Reality-based TV programs that feature cooking competitions, like Top Chef and MasterChef, have grown in popularity in recent years.
These programs give participants the opportunity to share their talents with a wider audience and learn from more experienced chefs who judge their culinary skills. We watch these programs, cringing when a chef gets harsh feedback from the judges and celebrating when someone we like actually wins the competition.
While not televised, S.Pellegrino – known for its sparkling natural mineral water – is currently holding its own cooking competition for young chefs. The goal: To foster and promote chefs early in their career. With 20 international regions, this competition seeks chefs between the ages of 18 to 30 years. To be considered, they must also have at least one year of experience working as a chef, sous chef or chef partie.
The ten semi-finalists for S.Pellegrino Young Chef 2016 in Switzerland gathered late last month at Zurich’s Belvoirpark Hotelfachschule to try and earn a spot in the finals this fall, and I had the chance to observe them in action. It had the flavor of a reality TV show, as these were real chefs competing to win in front of an audience, but thankfully, it lacked the over-the-top drama and background music to heighten the mood and anxiety.

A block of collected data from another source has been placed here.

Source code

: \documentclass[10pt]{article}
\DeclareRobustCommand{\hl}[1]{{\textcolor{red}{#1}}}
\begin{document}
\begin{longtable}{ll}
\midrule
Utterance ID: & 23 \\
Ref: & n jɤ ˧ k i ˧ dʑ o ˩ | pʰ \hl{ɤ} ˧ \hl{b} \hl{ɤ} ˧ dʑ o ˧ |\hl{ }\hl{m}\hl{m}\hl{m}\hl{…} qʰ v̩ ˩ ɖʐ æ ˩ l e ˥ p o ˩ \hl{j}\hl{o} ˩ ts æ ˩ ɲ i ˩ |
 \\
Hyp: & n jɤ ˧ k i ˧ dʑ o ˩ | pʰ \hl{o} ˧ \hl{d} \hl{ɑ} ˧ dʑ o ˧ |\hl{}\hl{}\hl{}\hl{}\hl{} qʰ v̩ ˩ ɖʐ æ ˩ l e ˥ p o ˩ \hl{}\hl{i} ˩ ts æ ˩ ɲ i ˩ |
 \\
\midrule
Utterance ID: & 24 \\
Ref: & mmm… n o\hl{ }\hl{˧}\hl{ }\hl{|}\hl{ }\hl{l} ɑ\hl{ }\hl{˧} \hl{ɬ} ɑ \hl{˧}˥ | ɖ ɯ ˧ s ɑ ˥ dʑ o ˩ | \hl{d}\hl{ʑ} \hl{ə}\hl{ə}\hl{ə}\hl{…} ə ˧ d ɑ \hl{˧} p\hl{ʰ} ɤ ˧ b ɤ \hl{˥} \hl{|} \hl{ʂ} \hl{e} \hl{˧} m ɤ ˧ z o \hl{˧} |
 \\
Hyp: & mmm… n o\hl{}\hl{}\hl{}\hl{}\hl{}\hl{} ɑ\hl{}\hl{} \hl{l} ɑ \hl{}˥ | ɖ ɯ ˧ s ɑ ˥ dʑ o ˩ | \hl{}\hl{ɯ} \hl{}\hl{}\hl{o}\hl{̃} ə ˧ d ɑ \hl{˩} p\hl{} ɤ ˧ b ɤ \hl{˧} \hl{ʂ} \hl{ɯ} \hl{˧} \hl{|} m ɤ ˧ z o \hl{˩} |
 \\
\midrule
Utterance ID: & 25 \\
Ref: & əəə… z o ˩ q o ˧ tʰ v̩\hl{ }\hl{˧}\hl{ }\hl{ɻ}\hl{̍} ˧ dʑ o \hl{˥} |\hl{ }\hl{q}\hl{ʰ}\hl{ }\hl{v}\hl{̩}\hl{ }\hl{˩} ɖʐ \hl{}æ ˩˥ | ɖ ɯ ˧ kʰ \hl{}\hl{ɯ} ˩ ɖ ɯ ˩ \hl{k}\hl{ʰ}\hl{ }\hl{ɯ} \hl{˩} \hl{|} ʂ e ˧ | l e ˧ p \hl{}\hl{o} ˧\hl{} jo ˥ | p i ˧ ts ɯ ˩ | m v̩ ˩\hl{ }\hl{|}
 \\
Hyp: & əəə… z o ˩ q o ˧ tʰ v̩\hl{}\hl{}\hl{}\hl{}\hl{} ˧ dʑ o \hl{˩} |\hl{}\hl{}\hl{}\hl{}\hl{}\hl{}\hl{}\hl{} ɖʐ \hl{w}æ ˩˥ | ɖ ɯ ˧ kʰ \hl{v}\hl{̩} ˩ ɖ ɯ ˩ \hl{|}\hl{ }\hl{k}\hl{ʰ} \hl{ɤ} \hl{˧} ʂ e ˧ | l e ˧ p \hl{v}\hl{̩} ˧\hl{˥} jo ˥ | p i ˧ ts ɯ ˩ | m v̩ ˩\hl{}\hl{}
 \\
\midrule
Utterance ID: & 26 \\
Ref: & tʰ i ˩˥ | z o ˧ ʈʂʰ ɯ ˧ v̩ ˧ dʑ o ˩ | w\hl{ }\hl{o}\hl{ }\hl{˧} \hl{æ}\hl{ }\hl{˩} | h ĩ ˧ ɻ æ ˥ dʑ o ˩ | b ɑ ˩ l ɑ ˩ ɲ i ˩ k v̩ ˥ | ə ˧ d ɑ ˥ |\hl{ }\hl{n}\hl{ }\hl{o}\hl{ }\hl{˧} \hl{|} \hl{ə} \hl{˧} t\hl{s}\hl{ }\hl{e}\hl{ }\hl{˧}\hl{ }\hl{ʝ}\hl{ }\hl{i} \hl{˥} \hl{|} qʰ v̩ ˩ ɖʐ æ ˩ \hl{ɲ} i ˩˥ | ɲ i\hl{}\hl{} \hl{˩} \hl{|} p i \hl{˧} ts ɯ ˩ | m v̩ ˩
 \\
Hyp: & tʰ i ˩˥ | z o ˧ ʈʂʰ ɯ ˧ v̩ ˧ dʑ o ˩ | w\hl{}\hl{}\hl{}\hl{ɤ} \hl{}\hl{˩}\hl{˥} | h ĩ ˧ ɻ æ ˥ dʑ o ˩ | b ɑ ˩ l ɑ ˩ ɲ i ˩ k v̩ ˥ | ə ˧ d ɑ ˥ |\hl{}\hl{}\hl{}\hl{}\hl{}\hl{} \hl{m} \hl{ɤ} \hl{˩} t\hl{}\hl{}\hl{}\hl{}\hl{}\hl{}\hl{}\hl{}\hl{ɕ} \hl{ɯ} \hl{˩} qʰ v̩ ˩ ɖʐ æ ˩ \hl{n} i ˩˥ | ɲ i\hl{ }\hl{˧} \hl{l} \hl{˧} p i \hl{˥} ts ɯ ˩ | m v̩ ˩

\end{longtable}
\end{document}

The contestants all seemed incredibly supportive of one another. And, when the judges provided feedback, everything seemed very civil and professional – this is Switzerland after all! I did not see any tears, and if there was any drama, it must have occurred in the kitchen (I did see one of the chefs scraping off a bricelet-style waffle that was completely stuck to the griddle...).
How did these young chefs enter the competition?
The S.Pellegrino Young Chef 2016 competition has a three-step application process. First, the chefs had to submit their application online via Fine Dining Lovers – an online magazine from S.Pellegrino & Acqua Panna.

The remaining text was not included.